**Task description**:
Print each of the records below, leaving every word as it is.

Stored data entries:
= Beginning of Section =

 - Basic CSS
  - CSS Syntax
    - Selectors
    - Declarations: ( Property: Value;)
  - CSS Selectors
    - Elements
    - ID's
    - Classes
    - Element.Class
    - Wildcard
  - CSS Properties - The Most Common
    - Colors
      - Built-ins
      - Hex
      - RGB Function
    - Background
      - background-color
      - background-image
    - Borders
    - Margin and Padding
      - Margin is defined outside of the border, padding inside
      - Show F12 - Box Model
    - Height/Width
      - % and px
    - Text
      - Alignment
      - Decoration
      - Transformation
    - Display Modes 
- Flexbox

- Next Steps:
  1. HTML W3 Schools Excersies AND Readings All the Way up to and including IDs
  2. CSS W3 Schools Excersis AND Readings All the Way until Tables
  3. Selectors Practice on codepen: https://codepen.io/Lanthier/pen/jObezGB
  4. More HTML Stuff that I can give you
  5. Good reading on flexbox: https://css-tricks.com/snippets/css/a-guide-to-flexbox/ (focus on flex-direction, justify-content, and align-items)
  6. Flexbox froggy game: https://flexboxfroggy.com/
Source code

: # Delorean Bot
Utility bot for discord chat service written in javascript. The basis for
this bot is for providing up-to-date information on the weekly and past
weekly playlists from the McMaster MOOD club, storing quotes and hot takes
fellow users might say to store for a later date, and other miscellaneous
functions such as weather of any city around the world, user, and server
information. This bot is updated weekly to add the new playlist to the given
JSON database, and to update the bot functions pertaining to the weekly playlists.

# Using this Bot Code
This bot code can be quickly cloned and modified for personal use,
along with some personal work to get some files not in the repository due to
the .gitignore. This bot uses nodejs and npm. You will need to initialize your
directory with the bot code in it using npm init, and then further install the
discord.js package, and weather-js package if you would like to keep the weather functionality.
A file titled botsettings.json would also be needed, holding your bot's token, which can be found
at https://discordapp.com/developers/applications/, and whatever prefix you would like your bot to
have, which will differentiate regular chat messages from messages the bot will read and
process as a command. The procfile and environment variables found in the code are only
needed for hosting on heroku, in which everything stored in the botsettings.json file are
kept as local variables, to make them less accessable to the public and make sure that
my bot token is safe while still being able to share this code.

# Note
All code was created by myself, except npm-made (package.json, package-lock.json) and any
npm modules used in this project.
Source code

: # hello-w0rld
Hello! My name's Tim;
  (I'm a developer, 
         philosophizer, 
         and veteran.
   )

= End of Section =

**Exercise output**:
 - Basic CSS
  - CSS Syntax
    - Selectors
    - Declarations: ( Property: Value;)
  - CSS Selectors
    - Elements
    - ID's
    - Classes
    - Element.Class
    - Wildcard
  - CSS Properties - The Most Common
    - Colors
      - Built-ins
      - Hex
      - RGB Function
    - Background
      - background-color
      - background-image
    - Borders
    - Margin and Padding
      - Margin is defined outside of the border, padding inside
      - Show F12 - Box Model
    - Height/Width
      - % and px
    - Text
      - Alignment
      - Decoration
      - Transformation
    - Display Modes 
- Flexbox

- Next Steps:
  1. HTML W3 Schools Excersies AND Readings All the Way up to and including IDs
  2. CSS W3 Schools Excersis AND Readings All the Way until Tables
  3. Selectors Practice on codepen: https://codepen.io/Lanthier/pen/jObezGB
  4. More HTML Stuff that I can give you
  5. Good reading on flexbox: https://css-tricks.com/snippets/css/a-guide-to-flexbox/ (focus on flex-direction, justify-content, and align-items)
  6. Flexbox froggy game: https://flexboxfroggy.com/
Source code

: # Delorean Bot
Utility bot for discord chat service written in javascript. The basis for
this bot is for providing up-to-date information on the weekly and past
weekly playlists from the McMaster MOOD club, storing quotes and hot takes
fellow users might say to store for a later date, and other miscellaneous
functions such as weather of any city around the world, user, and server
information. This bot is updated weekly to add the new playlist to the given
JSON database, and to update the bot functions pertaining to the weekly playlists.

# Using this Bot Code
This bot code can be quickly cloned and modified for personal use,
along with some personal work to get some files not in the repository due to
the .gitignore. This bot uses nodejs and npm. You will need to initialize your
directory with the bot code in it using npm init, and then further install the
discord.js package, and weather-js package if you would like to keep the weather functionality.
A file titled botsettings.json would also be needed, holding your bot's token, which can be found
at https://discordapp.com/developers/applications/, and whatever prefix you would like your bot to
have, which will differentiate regular chat messages from messages the bot will read and
process as a command. The procfile and environment variables found in the code are only
needed for hosting on heroku, in which everything stored in the botsettings.json file are
kept as local variables, to make them less accessable to the public and make sure that
my bot token is safe while still being able to share this code.

# Note
All code was created by myself, except npm-made (package.json, package-lock.json) and any
npm modules used in this project.
Source code

: # hello-w0rld
Hello! My name's Tim;
  (I'm a developer, 
         philosophizer, 
         and veteran.
   )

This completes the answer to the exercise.